Featured Workshops
The conference kicks off on Friday, March 3, with two workshops, which run concurrently from 3:30-5 p.m. Choose one workshop when you register for the conference.
Cost: $25 for professionals and $20 for students (added to the cost of registration for Saturday)
This workshop will consider what a translingual writing center practice might look like. The “Introduction to Translingual Writing” on the Purdue OWL defines the translingual approach: “The translingual writing approach invites students coming from diverse linguistic and cultural backgrounds to acknowledge and negotiate the various languages and rhetorical styles they bring into their writing.” Yet who “invites” these students into this dialogue? Who helps them “acknowledge and negotiate” their linguistic and rhetorical diversity?

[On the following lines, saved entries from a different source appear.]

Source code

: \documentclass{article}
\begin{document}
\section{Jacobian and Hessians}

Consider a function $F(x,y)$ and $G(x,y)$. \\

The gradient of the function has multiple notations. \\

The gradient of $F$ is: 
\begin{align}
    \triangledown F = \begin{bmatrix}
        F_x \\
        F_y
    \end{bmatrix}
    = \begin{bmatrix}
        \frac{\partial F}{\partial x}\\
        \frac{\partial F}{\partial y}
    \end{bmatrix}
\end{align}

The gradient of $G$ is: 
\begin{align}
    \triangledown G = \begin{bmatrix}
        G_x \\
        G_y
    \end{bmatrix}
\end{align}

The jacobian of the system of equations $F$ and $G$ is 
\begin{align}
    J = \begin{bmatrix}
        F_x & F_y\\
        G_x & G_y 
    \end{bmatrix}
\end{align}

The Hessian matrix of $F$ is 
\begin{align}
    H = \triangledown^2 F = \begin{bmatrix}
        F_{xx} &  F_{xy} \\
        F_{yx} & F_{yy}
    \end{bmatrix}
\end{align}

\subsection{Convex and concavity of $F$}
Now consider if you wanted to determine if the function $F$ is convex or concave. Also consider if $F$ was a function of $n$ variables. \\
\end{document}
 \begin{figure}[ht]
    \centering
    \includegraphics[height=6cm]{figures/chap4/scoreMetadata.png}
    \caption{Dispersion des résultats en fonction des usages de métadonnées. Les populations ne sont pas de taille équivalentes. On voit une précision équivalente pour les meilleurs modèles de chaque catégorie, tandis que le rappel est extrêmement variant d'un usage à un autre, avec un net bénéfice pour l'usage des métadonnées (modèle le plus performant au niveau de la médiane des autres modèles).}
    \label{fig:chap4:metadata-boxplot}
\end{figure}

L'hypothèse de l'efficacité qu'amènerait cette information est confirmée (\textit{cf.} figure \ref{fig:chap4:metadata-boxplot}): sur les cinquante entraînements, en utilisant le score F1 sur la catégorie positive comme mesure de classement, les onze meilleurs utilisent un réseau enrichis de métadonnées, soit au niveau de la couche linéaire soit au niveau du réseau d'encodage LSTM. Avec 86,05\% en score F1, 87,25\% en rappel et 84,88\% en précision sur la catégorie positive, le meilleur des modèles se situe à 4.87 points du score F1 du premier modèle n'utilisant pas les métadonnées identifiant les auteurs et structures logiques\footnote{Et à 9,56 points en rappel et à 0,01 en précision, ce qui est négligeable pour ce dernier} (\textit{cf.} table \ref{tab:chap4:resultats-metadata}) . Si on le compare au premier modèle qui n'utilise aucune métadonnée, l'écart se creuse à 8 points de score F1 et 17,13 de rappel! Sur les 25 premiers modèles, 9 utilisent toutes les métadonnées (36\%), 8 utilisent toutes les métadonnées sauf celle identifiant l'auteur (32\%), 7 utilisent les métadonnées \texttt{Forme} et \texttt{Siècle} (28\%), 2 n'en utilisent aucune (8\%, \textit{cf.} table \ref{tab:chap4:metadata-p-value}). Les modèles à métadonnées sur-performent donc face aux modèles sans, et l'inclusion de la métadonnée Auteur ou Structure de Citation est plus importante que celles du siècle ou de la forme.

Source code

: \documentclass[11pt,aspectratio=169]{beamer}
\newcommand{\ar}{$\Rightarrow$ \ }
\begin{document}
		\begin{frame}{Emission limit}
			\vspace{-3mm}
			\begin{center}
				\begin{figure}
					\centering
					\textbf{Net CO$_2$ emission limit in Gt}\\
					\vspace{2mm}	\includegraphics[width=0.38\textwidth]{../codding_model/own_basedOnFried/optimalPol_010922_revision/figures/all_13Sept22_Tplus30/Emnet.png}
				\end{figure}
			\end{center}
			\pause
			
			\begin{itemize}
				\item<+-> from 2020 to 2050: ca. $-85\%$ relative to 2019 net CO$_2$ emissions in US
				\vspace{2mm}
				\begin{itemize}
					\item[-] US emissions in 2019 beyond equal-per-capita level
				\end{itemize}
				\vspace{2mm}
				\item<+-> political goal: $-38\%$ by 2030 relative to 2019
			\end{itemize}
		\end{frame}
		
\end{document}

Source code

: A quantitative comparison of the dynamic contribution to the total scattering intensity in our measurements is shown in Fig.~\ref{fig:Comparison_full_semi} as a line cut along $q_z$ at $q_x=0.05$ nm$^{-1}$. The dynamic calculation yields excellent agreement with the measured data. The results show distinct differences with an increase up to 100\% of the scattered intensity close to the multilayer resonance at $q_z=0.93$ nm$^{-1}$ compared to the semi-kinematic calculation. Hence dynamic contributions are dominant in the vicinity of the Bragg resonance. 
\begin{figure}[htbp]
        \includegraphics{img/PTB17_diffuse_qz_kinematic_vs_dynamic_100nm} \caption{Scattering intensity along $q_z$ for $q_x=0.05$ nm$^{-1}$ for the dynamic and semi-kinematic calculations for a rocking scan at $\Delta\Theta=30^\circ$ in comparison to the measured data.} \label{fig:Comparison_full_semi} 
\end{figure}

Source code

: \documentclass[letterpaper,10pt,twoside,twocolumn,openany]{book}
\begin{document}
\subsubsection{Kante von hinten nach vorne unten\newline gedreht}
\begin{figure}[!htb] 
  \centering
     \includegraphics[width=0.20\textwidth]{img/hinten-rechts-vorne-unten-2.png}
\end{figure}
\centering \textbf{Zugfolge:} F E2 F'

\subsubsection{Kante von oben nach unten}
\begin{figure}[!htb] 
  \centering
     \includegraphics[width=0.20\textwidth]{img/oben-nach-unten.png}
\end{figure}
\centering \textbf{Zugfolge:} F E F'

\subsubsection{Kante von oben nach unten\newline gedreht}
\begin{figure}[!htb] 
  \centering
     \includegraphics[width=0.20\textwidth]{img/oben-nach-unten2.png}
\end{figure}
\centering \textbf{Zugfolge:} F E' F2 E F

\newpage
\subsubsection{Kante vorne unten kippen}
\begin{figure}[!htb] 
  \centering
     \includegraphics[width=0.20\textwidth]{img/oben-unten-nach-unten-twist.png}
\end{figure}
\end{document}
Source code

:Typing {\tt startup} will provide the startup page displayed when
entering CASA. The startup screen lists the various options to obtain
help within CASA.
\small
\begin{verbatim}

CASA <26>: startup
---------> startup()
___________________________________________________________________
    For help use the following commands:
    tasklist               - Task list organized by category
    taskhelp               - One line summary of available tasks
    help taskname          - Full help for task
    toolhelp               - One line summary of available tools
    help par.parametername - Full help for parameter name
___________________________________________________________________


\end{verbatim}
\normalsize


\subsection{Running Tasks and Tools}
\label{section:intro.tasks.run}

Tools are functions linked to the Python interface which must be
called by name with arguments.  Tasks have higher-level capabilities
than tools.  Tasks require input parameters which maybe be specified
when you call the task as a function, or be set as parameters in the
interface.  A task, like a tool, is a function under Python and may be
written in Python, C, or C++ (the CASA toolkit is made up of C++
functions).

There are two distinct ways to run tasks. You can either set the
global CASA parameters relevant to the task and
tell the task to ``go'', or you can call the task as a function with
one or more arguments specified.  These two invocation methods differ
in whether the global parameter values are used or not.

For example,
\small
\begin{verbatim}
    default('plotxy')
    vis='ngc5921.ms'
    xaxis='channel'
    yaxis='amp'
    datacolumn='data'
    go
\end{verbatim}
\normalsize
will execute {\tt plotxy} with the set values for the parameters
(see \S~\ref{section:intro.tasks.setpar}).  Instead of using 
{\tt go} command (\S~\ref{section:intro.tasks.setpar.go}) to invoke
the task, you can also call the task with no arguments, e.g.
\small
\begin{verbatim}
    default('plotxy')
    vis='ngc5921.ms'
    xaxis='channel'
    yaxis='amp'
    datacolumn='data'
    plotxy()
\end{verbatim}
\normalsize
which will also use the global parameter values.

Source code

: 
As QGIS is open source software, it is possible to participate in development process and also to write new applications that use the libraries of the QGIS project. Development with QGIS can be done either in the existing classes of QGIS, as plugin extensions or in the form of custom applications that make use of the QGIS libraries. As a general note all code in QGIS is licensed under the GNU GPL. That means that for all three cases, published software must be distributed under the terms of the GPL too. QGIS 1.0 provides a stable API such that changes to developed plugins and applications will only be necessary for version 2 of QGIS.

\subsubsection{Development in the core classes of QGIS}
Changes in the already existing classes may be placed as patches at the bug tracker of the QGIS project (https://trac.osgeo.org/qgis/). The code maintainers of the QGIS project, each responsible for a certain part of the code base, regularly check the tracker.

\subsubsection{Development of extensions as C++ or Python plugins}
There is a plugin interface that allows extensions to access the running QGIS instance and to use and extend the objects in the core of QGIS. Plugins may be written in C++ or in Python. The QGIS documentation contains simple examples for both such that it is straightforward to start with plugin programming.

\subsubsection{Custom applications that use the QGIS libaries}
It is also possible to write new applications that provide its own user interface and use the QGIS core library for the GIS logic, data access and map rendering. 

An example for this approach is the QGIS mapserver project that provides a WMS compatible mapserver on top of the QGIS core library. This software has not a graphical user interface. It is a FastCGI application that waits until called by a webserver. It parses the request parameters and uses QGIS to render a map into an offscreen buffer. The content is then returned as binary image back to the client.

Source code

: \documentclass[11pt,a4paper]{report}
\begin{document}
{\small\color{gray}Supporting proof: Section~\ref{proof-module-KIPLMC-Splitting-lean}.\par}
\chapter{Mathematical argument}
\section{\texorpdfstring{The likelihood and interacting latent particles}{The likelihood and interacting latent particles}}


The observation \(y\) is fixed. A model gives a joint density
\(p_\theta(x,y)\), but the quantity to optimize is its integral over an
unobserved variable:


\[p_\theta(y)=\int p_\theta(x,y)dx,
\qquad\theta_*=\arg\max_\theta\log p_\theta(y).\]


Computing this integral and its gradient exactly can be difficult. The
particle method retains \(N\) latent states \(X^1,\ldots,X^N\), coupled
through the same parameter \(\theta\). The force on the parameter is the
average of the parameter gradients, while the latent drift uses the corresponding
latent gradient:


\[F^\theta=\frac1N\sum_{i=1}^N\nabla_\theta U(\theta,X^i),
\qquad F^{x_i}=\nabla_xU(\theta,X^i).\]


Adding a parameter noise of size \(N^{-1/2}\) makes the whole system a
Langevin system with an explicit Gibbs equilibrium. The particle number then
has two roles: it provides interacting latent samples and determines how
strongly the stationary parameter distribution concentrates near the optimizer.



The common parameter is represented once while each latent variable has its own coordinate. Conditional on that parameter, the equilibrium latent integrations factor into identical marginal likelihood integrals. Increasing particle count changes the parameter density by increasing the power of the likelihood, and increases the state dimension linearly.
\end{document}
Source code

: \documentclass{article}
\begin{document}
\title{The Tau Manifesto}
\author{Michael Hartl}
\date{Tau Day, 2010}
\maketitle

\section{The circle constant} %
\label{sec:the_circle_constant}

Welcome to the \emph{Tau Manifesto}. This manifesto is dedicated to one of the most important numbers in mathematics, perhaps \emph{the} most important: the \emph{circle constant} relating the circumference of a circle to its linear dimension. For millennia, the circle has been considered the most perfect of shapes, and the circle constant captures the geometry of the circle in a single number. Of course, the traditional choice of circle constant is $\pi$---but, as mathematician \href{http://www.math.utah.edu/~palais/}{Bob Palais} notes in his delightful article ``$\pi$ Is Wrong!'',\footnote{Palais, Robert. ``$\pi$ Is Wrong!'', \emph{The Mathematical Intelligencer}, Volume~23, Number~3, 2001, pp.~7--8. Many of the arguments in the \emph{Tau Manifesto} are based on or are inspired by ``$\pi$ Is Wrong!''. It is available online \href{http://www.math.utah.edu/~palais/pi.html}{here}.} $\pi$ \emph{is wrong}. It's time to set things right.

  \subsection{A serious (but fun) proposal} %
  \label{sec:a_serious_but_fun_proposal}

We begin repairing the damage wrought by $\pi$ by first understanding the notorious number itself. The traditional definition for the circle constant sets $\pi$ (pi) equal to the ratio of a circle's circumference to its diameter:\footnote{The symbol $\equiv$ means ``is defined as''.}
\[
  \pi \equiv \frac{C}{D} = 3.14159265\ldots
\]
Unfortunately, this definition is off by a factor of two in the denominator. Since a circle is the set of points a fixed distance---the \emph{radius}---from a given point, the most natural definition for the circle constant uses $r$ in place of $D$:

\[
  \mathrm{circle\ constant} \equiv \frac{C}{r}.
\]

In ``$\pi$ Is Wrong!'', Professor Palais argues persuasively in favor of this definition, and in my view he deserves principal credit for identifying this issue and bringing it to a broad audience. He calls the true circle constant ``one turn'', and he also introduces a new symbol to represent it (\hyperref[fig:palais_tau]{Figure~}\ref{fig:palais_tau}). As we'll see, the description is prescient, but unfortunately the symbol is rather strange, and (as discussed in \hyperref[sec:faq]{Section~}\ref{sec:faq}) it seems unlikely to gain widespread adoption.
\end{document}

In this interactive workshop, we will examine how writing tutors can be trained to support students’ translingual explorations. We will consider how the translingual privileging of linguistic inclusivity, dialogue across difference, student agency, and collaboration translate into tutoring practice and, by extension, tutor training. I have planned three interactive exercises that demonstrate how tutors can 1.) foster writers’ agency around the second language learning experience, 2.) optimize dialogues that “examine what the writer is doing with language and why” (Horner), and 3.) and apply the heuristics of intercultural competence to both global and sentence-level concerns. Through the techniques I will share, writing tutors can learn to help writers develop a translingual writing process and grow as writers.
Susannah Bien-Gund, Multilingual Specialist and Faculty Writing Tutor, Haverford College
Natalie Mera Ford, Assistant Professor of English and Multilingual Writing Specialist, Swarthmore College
Workshop participants will be invited to read an optional article beforehand that highlights the frequent racialization of World Englishes in academic writing contexts. During the session, participants will reflect on this intersection of linguistic and racial biases; discuss the effectiveness of inclusive language practices in place at our Centers; identify curricular or institutional challenges to increasing linguistic equity on our campuses; envision innovative local and regional partnerships; and plan concrete next steps to take after our time together at MAWCA has ended.